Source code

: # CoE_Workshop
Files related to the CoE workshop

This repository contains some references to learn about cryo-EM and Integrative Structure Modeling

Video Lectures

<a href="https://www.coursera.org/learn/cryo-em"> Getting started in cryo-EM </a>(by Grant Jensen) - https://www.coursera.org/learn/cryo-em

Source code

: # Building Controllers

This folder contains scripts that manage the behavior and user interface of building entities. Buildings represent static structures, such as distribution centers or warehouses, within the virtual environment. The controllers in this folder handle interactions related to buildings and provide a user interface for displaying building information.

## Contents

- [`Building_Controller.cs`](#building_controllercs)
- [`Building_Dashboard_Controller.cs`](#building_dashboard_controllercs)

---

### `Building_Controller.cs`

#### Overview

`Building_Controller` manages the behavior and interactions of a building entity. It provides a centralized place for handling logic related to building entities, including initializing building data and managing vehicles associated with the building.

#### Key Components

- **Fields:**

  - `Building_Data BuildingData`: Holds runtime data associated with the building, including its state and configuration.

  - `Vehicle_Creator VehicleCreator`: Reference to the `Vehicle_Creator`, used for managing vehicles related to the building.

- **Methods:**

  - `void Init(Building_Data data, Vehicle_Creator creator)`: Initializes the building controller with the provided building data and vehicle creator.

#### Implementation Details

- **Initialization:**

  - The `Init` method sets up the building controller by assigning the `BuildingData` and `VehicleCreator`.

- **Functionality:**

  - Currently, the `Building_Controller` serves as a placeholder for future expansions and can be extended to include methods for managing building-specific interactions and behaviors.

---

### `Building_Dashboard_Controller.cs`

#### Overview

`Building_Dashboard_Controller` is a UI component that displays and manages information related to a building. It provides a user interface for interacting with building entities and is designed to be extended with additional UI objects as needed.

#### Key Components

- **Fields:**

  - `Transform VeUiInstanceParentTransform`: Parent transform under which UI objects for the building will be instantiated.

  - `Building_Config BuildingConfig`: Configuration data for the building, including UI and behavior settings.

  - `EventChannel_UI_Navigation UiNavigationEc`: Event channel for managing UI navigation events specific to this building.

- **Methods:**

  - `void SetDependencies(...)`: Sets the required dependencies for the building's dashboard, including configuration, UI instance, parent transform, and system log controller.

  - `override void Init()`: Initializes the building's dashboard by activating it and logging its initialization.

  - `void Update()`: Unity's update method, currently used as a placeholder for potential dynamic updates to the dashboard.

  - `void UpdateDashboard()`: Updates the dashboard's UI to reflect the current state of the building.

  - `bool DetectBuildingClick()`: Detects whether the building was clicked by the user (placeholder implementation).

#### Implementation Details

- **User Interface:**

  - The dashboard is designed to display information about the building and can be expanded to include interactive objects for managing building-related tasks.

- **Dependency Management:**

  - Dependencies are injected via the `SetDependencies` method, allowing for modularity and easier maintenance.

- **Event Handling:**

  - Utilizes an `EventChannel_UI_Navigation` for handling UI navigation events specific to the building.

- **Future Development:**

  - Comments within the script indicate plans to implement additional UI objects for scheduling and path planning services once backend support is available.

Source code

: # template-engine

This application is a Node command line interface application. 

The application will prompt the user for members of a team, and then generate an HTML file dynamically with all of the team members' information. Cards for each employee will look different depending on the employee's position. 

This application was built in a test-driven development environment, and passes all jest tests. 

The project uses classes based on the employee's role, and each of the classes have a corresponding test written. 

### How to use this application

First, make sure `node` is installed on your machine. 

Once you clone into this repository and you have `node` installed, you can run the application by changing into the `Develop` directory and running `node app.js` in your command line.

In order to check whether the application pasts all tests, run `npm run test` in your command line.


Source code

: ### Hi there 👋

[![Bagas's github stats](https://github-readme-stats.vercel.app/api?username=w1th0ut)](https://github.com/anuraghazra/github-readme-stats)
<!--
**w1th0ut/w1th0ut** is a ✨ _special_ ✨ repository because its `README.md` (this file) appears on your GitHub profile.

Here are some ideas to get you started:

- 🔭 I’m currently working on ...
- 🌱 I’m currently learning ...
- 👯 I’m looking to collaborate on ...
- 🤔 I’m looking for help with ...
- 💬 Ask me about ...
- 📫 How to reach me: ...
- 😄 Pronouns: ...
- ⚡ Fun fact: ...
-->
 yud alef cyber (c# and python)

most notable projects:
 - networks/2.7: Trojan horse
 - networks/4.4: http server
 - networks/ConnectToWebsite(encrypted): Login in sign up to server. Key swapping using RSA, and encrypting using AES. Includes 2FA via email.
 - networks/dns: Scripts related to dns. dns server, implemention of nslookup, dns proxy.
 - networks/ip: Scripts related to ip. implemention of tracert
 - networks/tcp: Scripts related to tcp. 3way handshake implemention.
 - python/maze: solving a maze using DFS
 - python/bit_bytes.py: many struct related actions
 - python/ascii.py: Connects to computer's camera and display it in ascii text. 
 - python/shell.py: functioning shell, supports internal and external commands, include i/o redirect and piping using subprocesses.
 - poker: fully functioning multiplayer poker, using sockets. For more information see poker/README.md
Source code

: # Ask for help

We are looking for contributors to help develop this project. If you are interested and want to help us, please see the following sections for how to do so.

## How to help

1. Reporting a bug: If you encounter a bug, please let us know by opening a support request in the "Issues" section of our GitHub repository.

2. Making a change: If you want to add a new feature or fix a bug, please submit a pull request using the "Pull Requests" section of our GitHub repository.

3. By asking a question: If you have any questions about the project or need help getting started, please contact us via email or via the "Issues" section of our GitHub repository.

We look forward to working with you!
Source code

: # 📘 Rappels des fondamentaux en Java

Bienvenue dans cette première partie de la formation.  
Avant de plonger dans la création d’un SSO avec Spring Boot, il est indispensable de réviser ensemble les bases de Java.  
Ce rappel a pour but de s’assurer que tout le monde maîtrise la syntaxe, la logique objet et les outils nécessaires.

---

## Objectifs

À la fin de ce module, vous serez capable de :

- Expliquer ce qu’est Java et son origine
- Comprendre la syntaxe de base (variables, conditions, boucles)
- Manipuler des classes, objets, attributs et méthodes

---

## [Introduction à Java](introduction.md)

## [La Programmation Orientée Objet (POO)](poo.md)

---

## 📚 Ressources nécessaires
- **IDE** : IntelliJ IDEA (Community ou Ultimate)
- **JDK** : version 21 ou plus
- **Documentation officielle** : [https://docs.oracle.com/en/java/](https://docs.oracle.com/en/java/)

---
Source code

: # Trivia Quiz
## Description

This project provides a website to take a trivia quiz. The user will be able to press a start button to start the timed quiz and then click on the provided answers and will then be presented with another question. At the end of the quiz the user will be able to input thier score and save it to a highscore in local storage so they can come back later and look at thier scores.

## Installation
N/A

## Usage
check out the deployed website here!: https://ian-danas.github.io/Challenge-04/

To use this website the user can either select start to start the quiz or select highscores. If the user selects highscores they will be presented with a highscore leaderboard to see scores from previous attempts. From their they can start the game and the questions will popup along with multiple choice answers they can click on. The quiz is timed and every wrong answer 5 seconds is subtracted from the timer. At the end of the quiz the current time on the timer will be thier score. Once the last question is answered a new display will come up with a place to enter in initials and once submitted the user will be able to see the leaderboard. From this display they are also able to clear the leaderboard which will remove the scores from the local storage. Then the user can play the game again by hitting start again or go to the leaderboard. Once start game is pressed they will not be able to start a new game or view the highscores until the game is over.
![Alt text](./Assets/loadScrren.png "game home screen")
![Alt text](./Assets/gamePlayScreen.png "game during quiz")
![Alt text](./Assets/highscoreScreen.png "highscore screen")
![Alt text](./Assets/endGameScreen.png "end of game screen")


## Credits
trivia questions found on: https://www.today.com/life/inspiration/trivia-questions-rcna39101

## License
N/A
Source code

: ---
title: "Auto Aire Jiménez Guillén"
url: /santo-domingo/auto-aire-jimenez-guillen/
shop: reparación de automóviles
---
##########
Brief |
Return the full listing, character for character.

Result for this task |
Source code

: # CoE_Workshop
Files related to the CoE workshop

This repository contains some references to learn about cryo-EM and Integrative Structure Modeling

Video Lectures

<a href="https://www.coursera.org/learn/cryo-em"> Getting started in cryo-EM </a>(by Grant Jensen) - https://www.coursera.org/learn/cryo-em

Source code

: # Building Controllers

This folder contains scripts that manage the behavior and user interface of building entities. Buildings represent static structures, such as distribution centers or warehouses, within the virtual environment. The controllers in this folder handle interactions related to buildings and provide a user interface for displaying building information.

## Contents

- [`Building_Controller.cs`](#building_controllercs)
- [`Building_Dashboard_Controller.cs`](#building_dashboard_controllercs)

---

### `Building_Controller.cs`

#### Overview

`Building_Controller` manages the behavior and interactions of a building entity. It provides a centralized place for handling logic related to building entities, including initializing building data and managing vehicles associated with the building.

#### Key Components

- **Fields:**

  - `Building_Data BuildingData`: Holds runtime data associated with the building, including its state and configuration.

  - `Vehicle_Creator VehicleCreator`: Reference to the `Vehicle_Creator`, used for managing vehicles related to the building.

- **Methods:**

  - `void Init(Building_Data data, Vehicle_Creator creator)`: Initializes the building controller with the provided building data and vehicle creator.

#### Implementation Details

- **Initialization:**

  - The `Init` method sets up the building controller by assigning the `BuildingData` and `VehicleCreator`.

- **Functionality:**

  - Currently, the `Building_Controller` serves as a placeholder for future expansions and can be extended to include methods for managing building-specific interactions and behaviors.

---

### `Building_Dashboard_Controller.cs`

#### Overview

`Building_Dashboard_Controller` is a UI component that displays and manages information related to a building. It provides a user interface for interacting with building entities and is designed to be extended with additional UI objects as needed.

#### Key Components

- **Fields:**

  - `Transform VeUiInstanceParentTransform`: Parent transform under which UI objects for the building will be instantiated.

  - `Building_Config BuildingConfig`: Configuration data for the building, including UI and behavior settings.

  - `EventChannel_UI_Navigation UiNavigationEc`: Event channel for managing UI navigation events specific to this building.

- **Methods:**

  - `void SetDependencies(...)`: Sets the required dependencies for the building's dashboard, including configuration, UI instance, parent transform, and system log controller.

  - `override void Init()`: Initializes the building's dashboard by activating it and logging its initialization.

  - `void Update()`: Unity's update method, currently used as a placeholder for potential dynamic updates to the dashboard.

  - `void UpdateDashboard()`: Updates the dashboard's UI to reflect the current state of the building.

  - `bool DetectBuildingClick()`: Detects whether the building was clicked by the user (placeholder implementation).

#### Implementation Details

- **User Interface:**

  - The dashboard is designed to display information about the building and can be expanded to include interactive objects for managing building-related tasks.

- **Dependency Management:**

  - Dependencies are injected via the `SetDependencies` method, allowing for modularity and easier maintenance.

- **Event Handling:**

  - Utilizes an `EventChannel_UI_Navigation` for handling UI navigation events specific to the building.

- **Future Development:**

  - Comments within the script indicate plans to implement additional UI objects for scheduling and path planning services once backend support is available.

Source code

: # template-engine

This application is a Node command line interface application. 

The application will prompt the user for members of a team, and then generate an HTML file dynamically with all of the team members' information. Cards for each employee will look different depending on the employee's position. 

This application was built in a test-driven development environment, and passes all jest tests. 

The project uses classes based on the employee's role, and each of the classes have a corresponding test written. 

### How to use this application

First, make sure `node` is installed on your machine. 

Once you clone into this repository and you have `node` installed, you can run the application by changing into the `Develop` directory and running `node app.js` in your command line.

In order to check whether the application pasts all tests, run `npm run test` in your command line.


Source code

: ### Hi there 👋

[![Bagas's github stats](https://github-readme-stats.vercel.app/api?username=w1th0ut)](https://github.com/anuraghazra/github-readme-stats)
<!--
**w1th0ut/w1th0ut** is a ✨ _special_ ✨ repository because its `README.md` (this file) appears on your GitHub profile.

Here are some ideas to get you started:

- 🔭 I’m currently working on ...
- 🌱 I’m currently learning ...
- 👯 I’m looking to collaborate on ...
- 🤔 I’m looking for help with ...
- 💬 Ask me about ...
- 📫 How to reach me: ...
- 😄 Pronouns: ...
- ⚡ Fun fact: ...
-->
 yud alef cyber (c# and python)

most notable projects:
 - networks/2.7: Trojan horse
 - networks/4.4: http server
 - networks/ConnectToWebsite(encrypted): Login in sign up to server. Key swapping using RSA, and encrypting using AES. Includes 2FA via email.
 - networks/dns: Scripts related to dns. dns server, implemention of nslookup, dns proxy.
 - networks/ip: Scripts related to ip. implemention of tracert
 - networks/tcp: Scripts related to tcp. 3way handshake implemention.
 - python/maze: solving a maze using DFS
 - python/bit_bytes.py: many struct related actions
 - python/ascii.py: Connects to computer's camera and display it in ascii text. 
 - python/shell.py: functioning shell, supports internal and external commands, include i/o redirect and piping using subprocesses.
 - poker: fully functioning multiplayer poker, using sockets. For more information see poker/README.md
Source code

: # Ask for help

We are looking for contributors to help develop this project. If you are interested and want to help us, please see the following sections for how to do so.

## How to help

1. Reporting a bug: If you encounter a bug, please let us know by opening a support request in the "Issues" section of our GitHub repository.

2. Making a change: If you want to add a new feature or fix a bug, please submit a pull request using the "Pull Requests" section of our GitHub repository.

3. By asking a question: If you have any questions about the project or need help getting started, please contact us via email or via the "Issues" section of our GitHub repository.

We look forward to working with you!
Source code

: # 📘 Rappels des fondamentaux en Java

Bienvenue dans cette première partie de la formation.  
Avant de plonger dans la création d’un SSO avec Spring Boot, il est indispensable de réviser ensemble les bases de Java.  
Ce rappel a pour but de s’assurer que tout le monde maîtrise la syntaxe, la logique objet et les outils nécessaires.

---

## Objectifs

À la fin de ce module, vous serez capable de :

- Expliquer ce qu’est Java et son origine
- Comprendre la syntaxe de base (variables, conditions, boucles)
- Manipuler des classes, objets, attributs et méthodes

---

## [Introduction à Java](introduction.md)

## [La Programmation Orientée Objet (POO)](poo.md)

---

## 📚 Ressources nécessaires
- **IDE** : IntelliJ IDEA (Community ou Ultimate)
- **JDK** : version 21 ou plus
- **Documentation officielle** : [https://docs.oracle.com/en/java/](https://docs.oracle.com/en/java/)

---
Source code

: # Trivia Quiz
## Description

This project provides a website to take a trivia quiz. The user will be able to press a start button to start the timed quiz and then click on the provided answers and will then be presented with another question. At the end of the quiz the user will be able to input thier score and save it to a highscore in local storage so they can come back later and look at thier scores.

## Installation
N/A

## Usage
check out the deployed website here!: https://ian-danas.github.io/Challenge-04/

To use this website the user can either select start to start the quiz or select highscores. If the user selects highscores they will be presented with a highscore leaderboard to see scores from previous attempts. From their they can start the game and the questions will popup along with multiple choice answers they can click on. The quiz is timed and every wrong answer 5 seconds is subtracted from the timer. At the end of the quiz the current time on the timer will be thier score. Once the last question is answered a new display will come up with a place to enter in initials and once submitted the user will be able to see the leaderboard. From this display they are also able to clear the leaderboard which will remove the scores from the local storage. Then the user can play the game again by hitting start again or go to the leaderboard. Once start game is pressed they will not be able to start a new game or view the highscores until the game is over.
![Alt text](./Assets/loadScrren.png "game home screen")
![Alt text](./Assets/gamePlayScreen.png "game during quiz")
![Alt text](./Assets/highscoreScreen.png "highscore screen")
![Alt text](./Assets/endGameScreen.png "end of game screen")


## Credits
trivia questions found on: https://www.today.com/life/inspiration/trivia-questions-rcna39101

## License
N/A
Source code

: ---
title: "Auto Aire Jiménez Guillén"
url: /santo-domingo/auto-aire-jimenez-guillen/
shop: reparación de automóviles
---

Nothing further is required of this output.